** AIM OF THE EXERCISE **
Every line from the top of the records through the one bearing "- „Post opisuje" is to be reproduced exactly, and pictures are to be left out.

** EXCERPTED DATA **
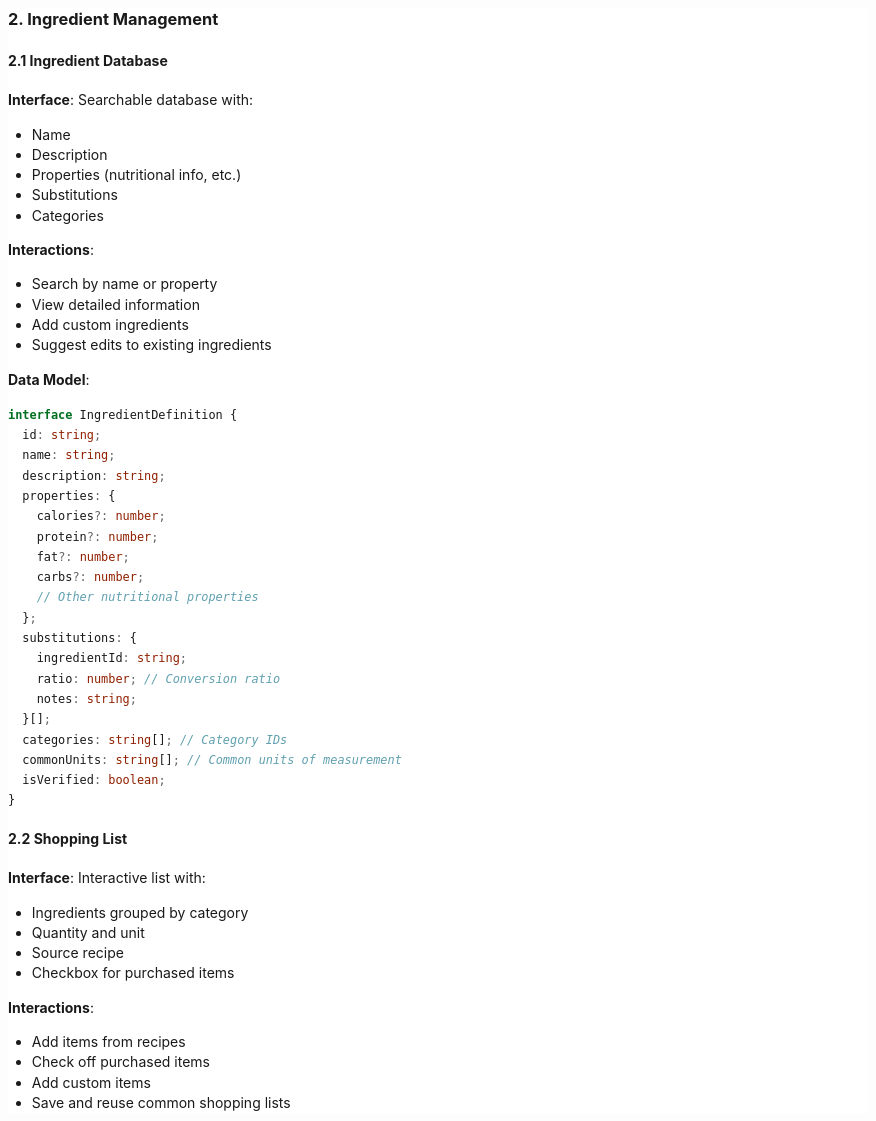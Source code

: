 ### 2. Ingredient Management

#### 2.1 Ingredient Database

**Interface**: Searchable database with:
- Name
- Description
- Properties (nutritional info, etc.)
- Substitutions
- Categories

**Interactions**:
- Search by name or property
- View detailed information
- Add custom ingredients
- Suggest edits to existing ingredients

**Data Model**:
```typescript
interface IngredientDefinition {
  id: string;
  name: string;
  description: string;
  properties: {
    calories?: number;
    protein?: number;
    fat?: number;
    carbs?: number;
    // Other nutritional properties
  };
  substitutions: {
    ingredientId: string;
    ratio: number; // Conversion ratio
    notes: string;
  }[];
  categories: string[]; // Category IDs
  commonUnits: string[]; // Common units of measurement
  isVerified: boolean;
}
```

#### 2.2 Shopping List

**Interface**: Interactive list with:
- Ingredients grouped by category
- Quantity and unit
- Source recipe
- Checkbox for purchased items

**Interactions**:
- Add items from recipes
- Check off purchased items
- Add custom items
- Save and reuse common shopping lists
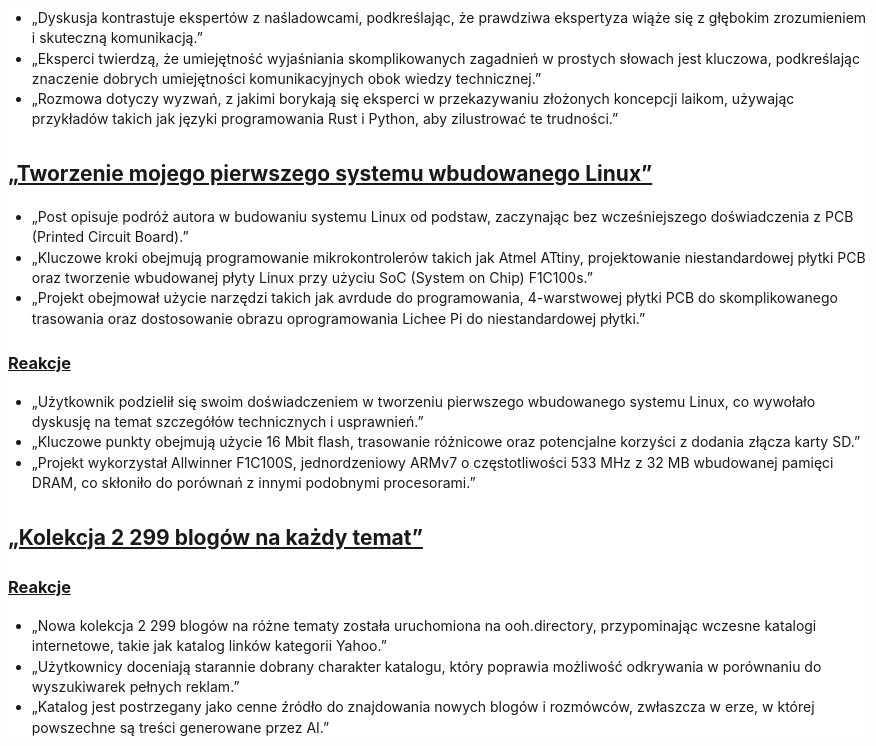 - „Dyskusja kontrastuje ekspertów z naśladowcami, podkreślając, że prawdziwa ekspertyza wiąże się z głębokim zrozumieniem i skuteczną komunikacją.”
- „Eksperci twierdzą, że umiejętność wyjaśniania skomplikowanych zagadnień w prostych słowach jest kluczowa, podkreślając znaczenie dobrych umiejętności komunikacyjnych obok wiedzy technicznej.”
- „Rozmowa dotyczy wyzwań, z jakimi borykają się eksperci w przekazywaniu złożonych koncepcji laikom, używając przykładów takich jak języki programowania Rust i Python, aby zilustrować te trudności.”

## [„Tworzenie mojego pierwszego systemu wbudowanego Linux”](https://popovicu.com/posts/making-my-first-embedded-linux-system/)

- „Post opisuje podróż autora w budowaniu systemu Linux od podstaw, zaczynając bez wcześniejszego doświadczenia z PCB (Printed Circuit Board).”
- „Kluczowe kroki obejmują programowanie mikrokontrolerów takich jak Atmel ATtiny, projektowanie niestandardowej płytki PCB oraz tworzenie wbudowanej płyty Linux przy użyciu SoC (System on Chip) F1C100s.”
- „Projekt obejmował użycie narzędzi takich jak avrdude do programowania, 4-warstwowej płytki PCB do skomplikowanego trasowania oraz dostosowanie obrazu oprogramowania Lichee Pi do niestandardowej płytki.”

### [Reakcje](https://news.ycombinator.com/item?id=40695165)

- „Użytkownik podzielił się swoim doświadczeniem w tworzeniu pierwszego wbudowanego systemu Linux, co wywołało dyskusję na temat szczegółów technicznych i usprawnień.”
- „Kluczowe punkty obejmują użycie 16 Mbit flash, trasowanie różnicowe oraz potencjalne korzyści z dodania złącza karty SD.”
- „Projekt wykorzystał Allwinner F1C100S, jednordzeniowy ARMv7 o częstotliwości 533 MHz z 32 MB wbudowanej pamięci DRAM, co skłoniło do porównań z innymi podobnymi procesorami.”

## [„Kolekcja 2 299 blogów na każdy temat”](https://ooh.directory/)

### [Reakcje](https://news.ycombinator.com/item?id=40693787)

- „Nowa kolekcja 2 299 blogów na różne tematy została uruchomiona na ooh.directory, przypominając wczesne katalogi internetowe, takie jak katalog linków kategorii Yahoo.”
- „Użytkownicy doceniają starannie dobrany charakter katalogu, który poprawia możliwość odkrywania w porównaniu do wyszukiwarek pełnych reklam.”
- „Katalog jest postrzegany jako cenne źródło do znajdowania nowych blogów i rozmówców, zwłaszcza w erze, w której powszechne są treści generowane przez AI.”

<head>
  <meta property="og:title" content="„Stworzyliśmy najmniejszy i najtańszy przełącznik sieciowy na świecie”" />
  <meta property="og:type" content="website" />
  <meta property="og:image" content="https://og.cho.sh/api/og/?title=%E2%80%9EStworzyli%C5%9Bmy%20najmniejszy%20i%20najta%C5%84szy%20prze%C5%82%C4%85cznik%20sieciowy%20na%20%C5%9Bwiecie%E2%80%9D&subheading=niedziela%2C%2016%20czerwca%202024%3A%20Podsumowanie%20Hacker%20News" />
</head>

** EXERCISE SOLUTION **
Source code

: ### 2. Ingredient Management

#### 2.1 Ingredient Database

**Interface**: Searchable database with:
- Name
- Description
- Properties (nutritional info, etc.)
- Substitutions
- Categories

**Interactions**:
- Search by name or property
- View detailed information
- Add custom ingredients
- Suggest edits to existing ingredients

**Data Model**:
```typescript
interface IngredientDefinition {
  id: string;
  name: string;
  description: string;
  properties: {
    calories?: number;
    protein?: number;
    fat?: number;
    carbs?: number;
    // Other nutritional properties
  };
  substitutions: {
    ingredientId: string;
    ratio: number; // Conversion ratio
    notes: string;
  }[];
  categories: string[]; // Category IDs
  commonUnits: string[]; // Common units of measurement
  isVerified: boolean;
}
```

#### 2.2 Shopping List

**Interface**: Interactive list with:
- Ingredients grouped by category
- Quantity and unit
- Source recipe
- Checkbox for purchased items

**Interactions**:
- Add items from recipes
- Check off purchased items
- Add custom items
- Save and reuse common shopping lists
 - „Dyskusja kontrastuje ekspertów z naśladowcami, podkreślając, że prawdziwa ekspertyza wiąże się z głębokim zrozumieniem i skuteczną komunikacją.”
- „Eksperci twierdzą, że umiejętność wyjaśniania skomplikowanych zagadnień w prostych słowach jest kluczowa, podkreślając znaczenie dobrych umiejętności komunikacyjnych obok wiedzy technicznej.”
- „Rozmowa dotyczy wyzwań, z jakimi borykają się eksperci w przekazywaniu złożonych koncepcji laikom, używając przykładów takich jak języki programowania Rust i Python, aby zilustrować te trudności.”

## [„Tworzenie mojego pierwszego systemu wbudowanego Linux”](https://popovicu.com/posts/making-my-first-embedded-linux-system/)

- „Post opisuje podróż autora w budowaniu systemu Linux od podstaw, zaczynając bez wcześniejszego doświadczenia z PCB (Printed Circuit Board).”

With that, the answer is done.